In fact, it was not unusual for audited financial statements to list all, or a portion of, the four SAB Topic 13 components within a borrower’s description of revenue recognition practices. Although companies may still consider SAB Topic 13 criteria in their internal determination of when to recognize revenue, ASC 606 appears to grant management more leeway in defining each performance obligation, as well as satisfaction of a performance obligation within the confines of recognizing revenue in a clear, consistent and systematic way moving forward.

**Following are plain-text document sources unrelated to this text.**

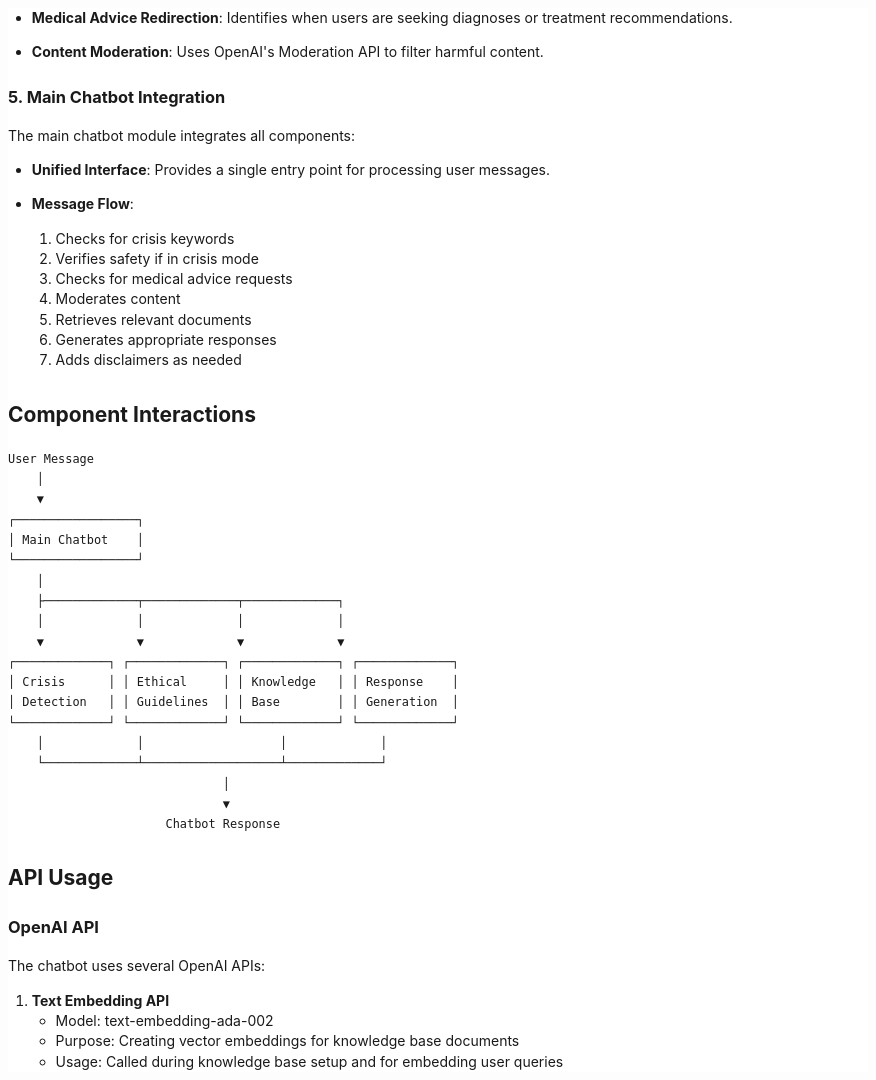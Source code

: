 - **Medical Advice Redirection**: Identifies when users are seeking diagnoses or treatment recommendations.

- **Content Moderation**: Uses OpenAI's Moderation API to filter harmful content.

### 5. Main Chatbot Integration

The main chatbot module integrates all components:

- **Unified Interface**: Provides a single entry point for processing user messages.

- **Message Flow**: 
  1. Checks for crisis keywords
  2. Verifies safety if in crisis mode
  3. Checks for medical advice requests
  4. Moderates content
  5. Retrieves relevant documents
  6. Generates appropriate responses
  7. Adds disclaimers as needed

## Component Interactions

```
User Message
    │
    ▼
┌─────────────────┐
│ Main Chatbot    │
└─────────────────┘
    │
    ├─────────────┬─────────────┬─────────────┐
    │             │             │             │
    ▼             ▼             ▼             ▼
┌─────────────┐ ┌─────────────┐ ┌─────────────┐ ┌─────────────┐
│ Crisis      │ │ Ethical     │ │ Knowledge   │ │ Response    │
│ Detection   │ │ Guidelines  │ │ Base        │ │ Generation  │
└─────────────┘ └─────────────┘ └─────────────┘ └─────────────┘
    │             │                   │             │
    └─────────────┴───────────────────┴─────────────┘
                              │
                              ▼
                      Chatbot Response
```

## API Usage

### OpenAI API

The chatbot uses several OpenAI APIs:

1. **Text Embedding API**
   - Model: text-embedding-ada-002
   - Purpose: Creating vector embeddings for knowledge base documents
   - Usage: Called during knowledge base setup and for embedding user queries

When free-on-board (FOB) shipment or FOB destination terms are clearly outlined in a product invoice to a customer, and these terms are consistent with language in a customer-generated purchase order, revenue recognition should remain fairly straightforward, with revenue recognized at the point of carrier pick-up from the borrower’s dock (FOB shipping point) or at the point of carrier delivery to the customer’s dock (FOB destination). However, the following example illustrates how management could take a more aggressive approach in defining satisfaction of performance obligations while interpreting and defining revenue recognition criteria within the confines of ASC 606.

Use of Ex Works Incoterms

Ex works (EXW) is defined by the International Chamber of Commerce to indicate that the seller delivers when it places the goods at the disposal of the buyer at the seller’s premises or at another place. The seller does not need to load the goods on any collecting vehicle, nor does it need to clear the goods for export, where such clearance is applicable4. While Incoterms, such as EXW, can be useful in allocating transportation costs, insurable risk of loss, etc. it does not, and is not intended to, convey the point of legal title transfer, which can lead to a gray area when management relies on Incoterms for revenue recognition purposes. Criteria released to date under ASC 606 for bill-and-hold transactions (transactions permitting the recognition of revenue prior to shipment) lists several criteria, one of which requires that the customer must have obtained control of the product. This transfer of control contrasts to pre-ASC 606 requirements that required that risks of ownership must have passed to the buyer, with “risks of ownership” generally having been interpreted to include legal title transfer as well as risk of loss of the product. 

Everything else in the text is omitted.